# Libraries & Packages

In [None]:
!pip install rouge

In [None]:
!pip install sentence_transformers

In [4]:
import nltk
import string
import string
nltk.download('punkt')
from nltk.tokenize import sent_tokenize
from nltk.tokenize import word_tokenize
from gensim.test.utils import common_texts
import spacy
from sklearn.metrics.pairwise import cosine_similarity
import networkx as nx
from sklearn.feature_extraction.text import TfidfVectorizer
import pandas as pd
import numpy as np
from rouge import Rouge
from gensim.models import Doc2Vec
from gensim.models.doc2vec import TaggedDocument


[nltk_data] Downloading package punkt to /root/nltk_data...
[nltk_data]   Unzipping tokenizers/punkt.zip.


In [None]:
from sentence_transformers import SentenceTransformer
model = SentenceTransformer('all-MiniLM-L6-v2')


In [None]:
from transformers import AutoTokenizer, AutoModelWithLMHead
tokenizer=AutoTokenizer.from_pretrained('T5-base')
model=AutoModelWithLMHead.from_pretrained('T5-base', return_dict=True)


# Data and Methodology

In [5]:
# Clean the srt and get a clean text
def clean_text(subs):
    clean_subtitles = []
    for sub in subs:
        sub = sub.lower()
        sub = sub.translate(str.maketrans('', '', string.punctuation.replace('.', '')))
        sub = ''.join([i for i in sub if not i.isdigit()])
        clean_subtitles.append(sub)
    cleaned_text = ' '.join(clean_subtitles)
    return cleaned_text.replace("  ", " ")

In [6]:
# Split into sentences
def split_into_sentences(text):
    sentences = nltk.sent_tokenize(text)
    return sentences


In [7]:
# Tokenize sentences
def tokenize_sentences(sentences):
    tokenized_sentences = [nltk.word_tokenize(sentence) for sentence in sentences]
    return tokenized_sentences


In [8]:
# Convert sentences into vectors and Use TF-IDF to find keyword scores
def vectorize_sentences(tokenized_sentences):
    tfidf_vectorizer = TfidfVectorizer(tokenizer=lambda x: x, preprocessor=lambda x: x)
    tfidf_matrix = tfidf_vectorizer.fit_transform(tokenized_sentences)
    feature_names = tfidf_vectorizer.get_feature_names_out()
    return tfidf_matrix, feature_names


In [9]:
def vectorize_sentences2(tokenized_sentences):
    # Create TaggedDocument objects for Doc2Vec
    tagged_data = [TaggedDocument(words=sentence, tags=[str(i)]) for i, sentence in enumerate(tokenized_sentences)]
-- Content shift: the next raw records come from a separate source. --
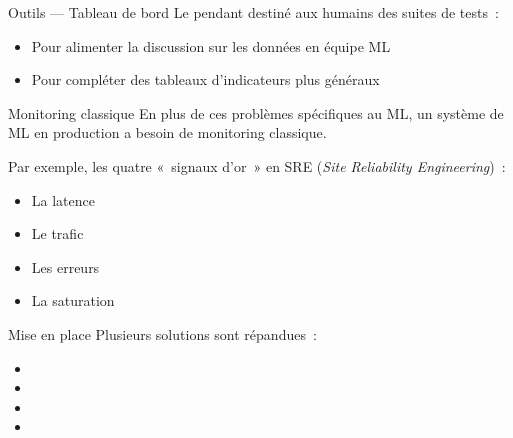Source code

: \begin{frame}{Outils — Tableau de bord}
  Le pendant destiné aux humains des suites de tests~:

  \begin{itemize}
    \item Pour alimenter la discussion sur les données en équipe ML
    \item Pour compléter des tableaux d'indicateurs plus généraux
  \end{itemize}
\end{frame}

\begin{frame}{Monitoring classique}
  En plus de ces problèmes spécifiques au ML, un système de ML en production a besoin de monitoring classique.

  Par exemple, les quatre «~signaux d'or~» en SRE (\textit{Site Reliability Engineering})~:

  \begin{itemize}
    \item La latence
    \item Le trafic
    \item Les erreurs
    \item La saturation
  \end{itemize}
\end{frame}

\begin{frame}{Mise en place}
  Plusieurs solutions sont répandues~:

  \begin{itemize}
    \item {}
    \item {}
    \item {}
    \item {}
  \end{itemize}
\end{frame}
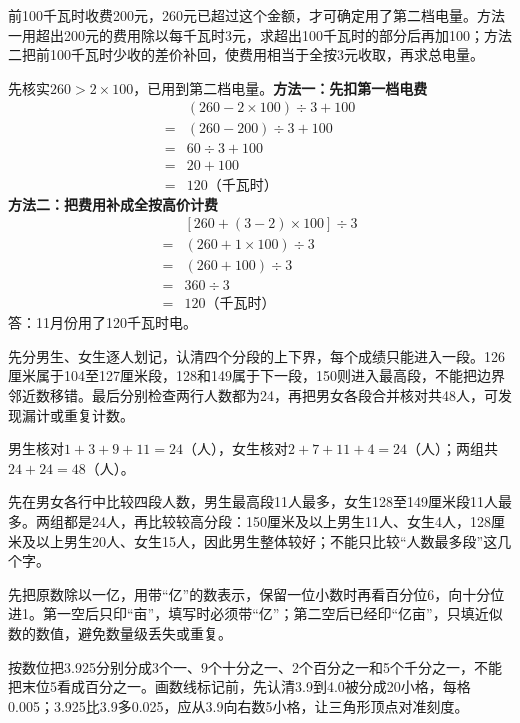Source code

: \documentclass[multi=snippet,border=0pt]{standalone}
\newenvironment{snippet}[3]{\begin{minipage}{#1bp}\color{answerred}\fontsize{#2}{#3}\selectfont\raggedright}{\end{minipage}}
\begin{document}
\begin{snippet}{505}{11.5}{14}前100千瓦时收费200元，260元已超过这个金额，才可确定用了第二档电量。方法一用超出200元的费用除以每千瓦时3元，求超出100千瓦时的部分后再加100；方法二把前100千瓦时少收的差价补回，使费用相当于全按3元收取，再求总电量。\par 先核实\(260>2\times100\)，已用到第二档电量。\textbf{方法一：先扣第一档电费}\[\begin{aligned} &(260-2\times100)\div3+100\\={}&(260-200)\div3+100\\={}&60\div3+100\\={}&20+100\\={}&120\text{（千瓦时）}\end{aligned}\]\textbf{方法二：把费用补成全按高价计费}\[\begin{aligned} &[260+(3-2)\times100]\div3\\={}&(260+1\times100)\div3\\={}&(260+100)\div3\\={}&360\div3\\={}&120\text{（千瓦时）}\end{aligned}\]答：11月份用了120千瓦时电。\end{snippet}
\begin{snippet}{505}{11.5}{14}先分男生、女生逐人划记，认清四个分段的上下界，每个成绩只能进入一段。126厘米属于104至127厘米段，128和149属于下一段，150则进入最高段，不能把边界邻近数移错。最后分别检查两行人数都为24，再把男女各段合并核对共48人，可发现漏计或重复计数。\par 男生核对\(1+3+9+11=24\)（人），女生核对\(2+7+11+4=24\)（人）；两组共\(24+24=48\)（人）。\end{snippet}
\begin{snippet}{505}{11.5}{14}先在男女各行中比较四段人数，男生最高段11人最多，女生128至149厘米段11人最多。两组都是24人，再比较较高分段：150厘米及以上男生11人、女生4人，128厘米及以上男生20人、女生15人，因此男生整体较好；不能只比较“人数最多段”这几个字。\end{snippet}
\begin{snippet}{505}{11.5}{14}先把原数除以一亿，用带“亿”的数表示，保留一位小数时再看百分位6，向十分位进1。第一空后只印“亩”，填写时必须带“亿”；第二空后已经印“亿亩”，只填近似数的数值，避免数量级丢失或重复。\end{snippet}
\begin{snippet}{505}{11.5}{14}按数位把3.925分别分成3个一、9个十分之一、2个百分之一和5个千分之一，不能把末位5看成百分之一。画数线标记前，先认清3.9到4.0被分成20小格，每格0.005；3.925比3.9多0.025，应从3.9向右数5小格，让三角形顶点对准刻度。\end{snippet}
\end{document}
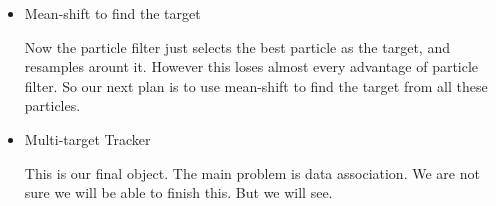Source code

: \documentclass[a4paper]{article}
\begin{document}
\begin{enumerate}
\begin{itemize}
\item Mean-shift to find the target

Now the particle filter just selects the best particle as the target, and resamples arount it. However this loses almost every advantage of particle filter. So our next plan is to use mean-shift to find the target from all these particles.

\item Multi-target Tracker

This is our final object. The main problem is data association. We are not sure we will be able to finish this. But we will see.

\end{itemize}

\end{enumerate}

\clearpage


\end{document}

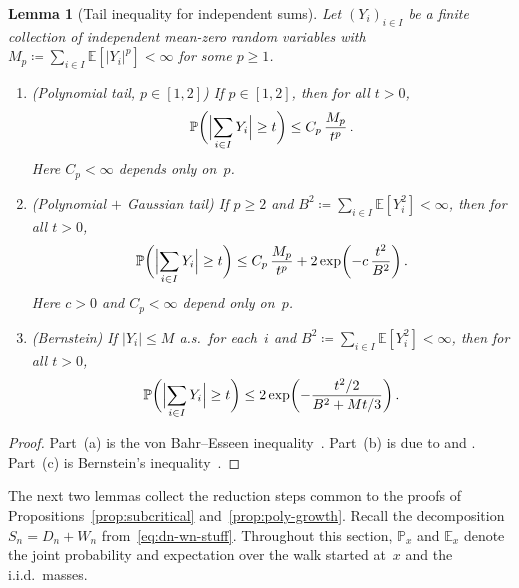 \documentclass[aop]{imsart}
\theoremstyle{plain}
\newtheorem{lemma}[theorem]{Lemma}
\theoremstyle{definition}
\newcommand{\E}{\mathbb{E}}
\renewcommand{\P}{\mathbb{P}}
\begin{document}
	\begin{lemma}[Tail inequality for independent sums]\label{lem:fuk-nagaev}
		Let $(Y_i)_{i\in I}$ be a finite collection of independent mean-zero random variables with $M_p\coloneqq\sum_{i\in I}\E[|Y_i|^p]<\infty$ for some $p\geq 1$.
		\begin{enumerate}[label=\textup{(\alph*)}]
			\item \textup{(Polynomial tail, $p\in[1,2]$)}\; If $p\in[1,2]$, then for all $t>0$,
			\begin{equation}\label{eq:poly-tail}
				\P\biggl(\Bigl|\sum_{i\in I}Y_i\Bigr|\geq t\biggr)\leq C_p\,\frac{M_p}{t^p}\,.
			\end{equation}
			Here $C_p<\infty$ depends only on~$p$.
			\item \textup{(Polynomial $+$ Gaussian tail)}\; If $p\geq 2$ and $B^2\coloneqq\sum_{i\in I}\E[Y_i^2]<\infty$, then for all $t>0$,
			\begin{equation}\label{eq:fuk-nagaev}
				\P\biggl(\Bigl|\sum_{i\in I}Y_i\Bigr|\geq t\biggr)\leq C_p\,\frac{M_p}{t^p}+2\exp\biggl(-c\,\frac{t^2}{B^2}\biggr)\,.
			\end{equation}
			Here $c>0$ and $C_p<\infty$ depend only on~$p$.
			\item \textup{(Bernstein)}\; If $|Y_i|\leq M$ a.s.\ for each~$i$ and $B^2\coloneqq\sum_{i\in I}\E[Y_i^2]<\infty$, then for all $t>0$,
			\begin{equation}\label{eq:bernstein}
				\P\biggl(\Bigl|\sum_{i\in I}Y_i\Bigr|\geq t\biggr)\leq 2\exp\biggl(-\frac{t^2/2}{B^2+Mt/3}\biggr)\,.
			\end{equation}
		\end{enumerate}
	\end{lemma}
	\begin{proof}
		Part~(a) is the von Bahr--Esseen inequality~\citep{vonBahrEsseen65}. Part~(b) is due to \citet{FukNagaev71} and \citet{Nagaev79}. Part~(c) is Bernstein's inequality~\citep[Chapter~III, Theorem~17]{Petrov}.
	\end{proof}
	
	The next two lemmas collect the reduction steps common to the proofs of Propositions~\ref{prop:subcritical} and~\ref{prop:poly-growth}. Recall the decomposition $S_n = D_n + W_n$ from~\eqref{eq:dn-wn-stuff}. Throughout this section, $\P_x$ and $\E_x$ denote the joint probability and expectation over the walk started at~$x$ and the i.i.d.\ masses.
	
\end{document}
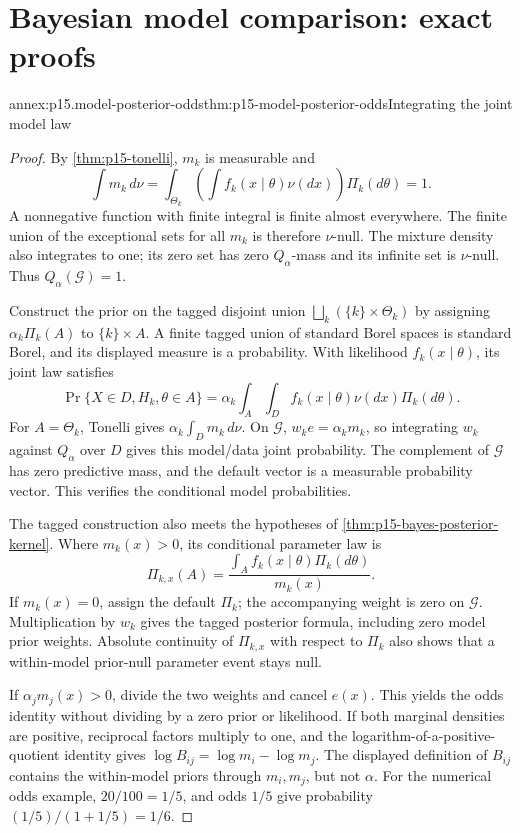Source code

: \section{Bayesian model comparison: exact proofs}
\label{sec:annex-p15-bayesian-model-comparison}

\begin{annexitem}{annex:p15.model-posterior-odds}{thm:p15-model-posterior-odds}{Integrating the joint model law}
\begin{proof}
By \cref{thm:p15-tonelli}, \(m_k\) is measurable and
\[
 \int m_k\,d\nu=\int_{\Theta_k}\left(\int f_k(x\mid\theta)\nu(dx)\right)
                  \Pi_k(d\theta)=1.
\]
A nonnegative function with finite integral is finite almost everywhere.
The finite union of the exceptional sets for all \(m_k\) is therefore
\(\nu\)-null. The mixture density also integrates to one; its zero set
has zero \(Q_\alpha\)-mass and its infinite set is \(\nu\)-null.
Thus \(Q_\alpha(\mathcal G)=1\).

Construct the prior on the tagged disjoint union
\(\bigsqcup_k(\{k\}\times\Theta_k)\) by assigning
\(\alpha_k\Pi_k(A)\) to \(\{k\}\times A\). A finite tagged union of
standard Borel spaces is standard Borel, and its displayed measure is a
probability. With likelihood \(f_k(x\mid\theta)\), its joint law satisfies
\[
 \Pr\{X\in D,H_k,\theta\in A\}
 =\alpha_k\int_A\int_D f_k(x\mid\theta)\nu(dx)\Pi_k(d\theta).
\]
For \(A=\Theta_k\), Tonelli gives \(\alpha_k\int_Dm_k\,d\nu\).
On \(\mathcal G\), \(w_ke=\alpha_km_k\), so integrating \(w_k\)
against \(Q_\alpha\) over \(D\) gives this model/data joint probability.
The complement of \(\mathcal G\) has zero predictive mass, and the
default vector is a measurable probability vector. This verifies the
conditional model probabilities.

The tagged construction also meets the hypotheses of
\cref{thm:p15-bayes-posterior-kernel}. Where \(m_k(x)>0\), its
conditional parameter law is
\[
 \Pi_{k,x}(A)=\frac{\int_A f_k(x\mid\theta)\Pi_k(d\theta)}{m_k(x)}.
\]
If \(m_k(x)=0\), assign the default \(\Pi_k\); the accompanying
weight is zero on \(\mathcal G\). Multiplication by \(w_k\) gives the
tagged posterior formula, including zero model prior weights. Absolute
continuity of \(\Pi_{k,x}\) with respect to \(\Pi_k\) also shows that
a within-model prior-null parameter event stays null.

If \(\alpha_jm_j(x)>0\), divide the two weights and cancel \(e(x)\).
This yields the odds identity without dividing by a zero prior or likelihood.
If both marginal densities are positive, reciprocal factors multiply to
one, and the logarithm-of-a-positive-quotient identity gives
\(\log B_{ij}=\log m_i-\log m_j\).
The displayed definition of \(B_{ij}\) contains the within-model
priors through \(m_i,m_j\), but not \(\alpha\). For the numerical odds
example, \(20/100=1/5\), and odds \(1/5\) give probability
\((1/5)/(1+1/5)=1/6\).
\end{proof}
\end{annexitem}


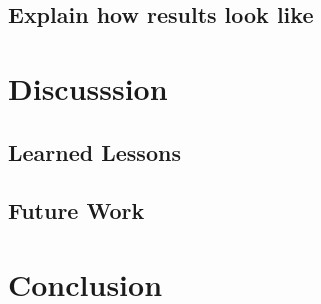 \subsection{Explain how results look like}

\section{Discusssion}
\subsection{Learned Lessons}
\subsection{Future Work}

\section{Conclusion}

\newpage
    # Train a Doc2Vec model
    model = Doc2Vec(vector_size=100, window=2, min_count=1, workers=4, epochs=20)
    model.build_vocab(tagged_data)
    model.train(tagged_data, total_examples=model.corpus_count, epochs=model.epochs)

    # Create vectors for each sentence
    doc2vec_vectors = [model.infer_vector(sentence) for sentence in tokenized_sentences]

    return doc2vec_vectors


In [10]:
def vectorize_sentences3(text):
  # Try the T5 embbeding
  inputs=tokenizer.encode("sumarize: " + text, return_tensors='pt', max_length=512, truncation=True)
  output = model.generate(inputs, min_length=80, max_length=100)
  summary=tokenizer.decode(output[0])
  return summary

In [11]:
# Create a similarity matrix
def create_similarity_matrix(tfidf_matrix):

    similarity_matrix = cosine_similarity(tfidf_matrix)
    return similarity_matrix


In [12]:
# Create a graph and Use PageRank to rank nodes (sentences)
def rank_sentences(similarity_matrix):
    nx_graph = nx.from_numpy_array(similarity_matrix)
    scores = nx.pagerank(nx_graph)
    return scores, nx_graph


In [13]:
# Create a graph and Use HITS to rank nodes (sentences)
def rank_sentences_hits(similarity_matrix):
    # Create a graph from the similarity matrix
    nx_graph = nx.from_numpy_array(similarity_matrix)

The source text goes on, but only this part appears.